The point of email verification is, that someone with malicious intentions is prevented from registering arbitrary email addresses without having access to their respective inboxes (just consider a prankster who wants to sign up a target for daily cat facts, or more sinister signing up someone for a paid email newsletter or spamming their inbox, potentially their work inbox, with explicit content). Thus the confirmation code, which must be cryptographically secure. One important feature of a cryptographically secure confirmation code is, that it can not be predicted or guessed.
This is why UUIDs are not suitable: The main feature of UUIDs is, that a collision is astronomically unlikely. However the UUID generation algorithm is not designed to not be predictable. Typically a UUID is generated from the generating systems MAC address(es), the time of generation and a few bits of entropy. The MAC address and the time are well determined. The use of a PRNG that's fed simply by PID and time is also perfectly permissible. The whole point of UUIDs is to avoid collisions, not to make them unpredictable or unguessable.
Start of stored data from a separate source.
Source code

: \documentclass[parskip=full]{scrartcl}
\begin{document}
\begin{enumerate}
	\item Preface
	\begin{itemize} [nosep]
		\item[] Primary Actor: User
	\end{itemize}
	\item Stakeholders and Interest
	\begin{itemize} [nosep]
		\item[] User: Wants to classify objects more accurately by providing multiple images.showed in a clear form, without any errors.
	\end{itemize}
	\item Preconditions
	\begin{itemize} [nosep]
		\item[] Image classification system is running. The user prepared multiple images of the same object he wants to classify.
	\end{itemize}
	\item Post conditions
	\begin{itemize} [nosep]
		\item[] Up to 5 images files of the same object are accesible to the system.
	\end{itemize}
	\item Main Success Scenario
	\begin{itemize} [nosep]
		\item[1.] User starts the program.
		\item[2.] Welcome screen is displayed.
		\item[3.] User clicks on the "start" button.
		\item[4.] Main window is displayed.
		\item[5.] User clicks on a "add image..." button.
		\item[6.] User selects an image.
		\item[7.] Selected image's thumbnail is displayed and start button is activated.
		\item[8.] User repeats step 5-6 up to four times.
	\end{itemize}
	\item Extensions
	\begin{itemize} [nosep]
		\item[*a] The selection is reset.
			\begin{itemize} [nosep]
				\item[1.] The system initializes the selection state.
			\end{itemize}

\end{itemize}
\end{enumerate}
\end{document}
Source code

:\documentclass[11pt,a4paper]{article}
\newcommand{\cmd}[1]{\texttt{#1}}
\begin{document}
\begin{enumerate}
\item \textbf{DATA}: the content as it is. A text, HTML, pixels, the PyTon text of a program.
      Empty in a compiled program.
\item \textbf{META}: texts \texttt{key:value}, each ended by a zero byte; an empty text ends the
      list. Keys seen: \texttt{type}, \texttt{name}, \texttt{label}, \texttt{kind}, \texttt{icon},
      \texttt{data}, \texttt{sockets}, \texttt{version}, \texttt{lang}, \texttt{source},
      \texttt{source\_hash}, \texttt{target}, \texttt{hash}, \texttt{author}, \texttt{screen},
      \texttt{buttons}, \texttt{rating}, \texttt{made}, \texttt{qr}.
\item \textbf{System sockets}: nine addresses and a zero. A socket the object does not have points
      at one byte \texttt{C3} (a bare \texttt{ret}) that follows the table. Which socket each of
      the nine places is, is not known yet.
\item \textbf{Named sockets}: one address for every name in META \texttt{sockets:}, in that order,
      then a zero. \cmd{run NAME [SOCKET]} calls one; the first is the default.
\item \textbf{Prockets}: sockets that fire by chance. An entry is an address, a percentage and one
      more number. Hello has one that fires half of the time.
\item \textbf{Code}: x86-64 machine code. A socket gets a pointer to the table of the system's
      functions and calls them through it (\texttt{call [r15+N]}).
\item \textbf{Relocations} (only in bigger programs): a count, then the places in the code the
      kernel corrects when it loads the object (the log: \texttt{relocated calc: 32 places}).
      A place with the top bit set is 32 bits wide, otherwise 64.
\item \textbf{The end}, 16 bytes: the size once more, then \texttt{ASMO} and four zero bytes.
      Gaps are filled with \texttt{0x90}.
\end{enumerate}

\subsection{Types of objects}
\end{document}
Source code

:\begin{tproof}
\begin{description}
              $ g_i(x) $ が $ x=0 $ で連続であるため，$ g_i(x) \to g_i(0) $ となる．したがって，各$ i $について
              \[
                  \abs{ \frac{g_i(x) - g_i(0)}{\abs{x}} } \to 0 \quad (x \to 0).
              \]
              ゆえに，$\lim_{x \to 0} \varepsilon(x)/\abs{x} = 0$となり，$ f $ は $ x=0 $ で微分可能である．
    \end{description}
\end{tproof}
For that it suffices to have bits that are unique to the generating system (that never change) and a few bits that prevent this particular system from generating the same UUID twice simply by distributing UUIDs in time, the process generating it and the process internal state.
So if I know which system is going to generate a UUID, i.e. know its MAC addresses, the time at which the UUID is generated, there are only some extra 32 or so bits of entropy that randomize the UUID. And 32 bits simply doesn't cut it, security wise.
Assuming that a confirmation token is valid for 24 hours one can >100 confirmation requests per second and the UUID generator has 32 bits of extra randomness (in addition to time and MAC, which we assume as well known) this gives a 2% chance of finding a valid confirmation UUID.
Note that you can not "block" confirmation requests if too many invalid UUIDs are attempted per time interval, as this would effectively give an attacker a DoS tool to prevent legitimate users from confirming their email addresses (also including the email address into the confirmation request doesn't help; this just allows to target specific email addresses for a DoS).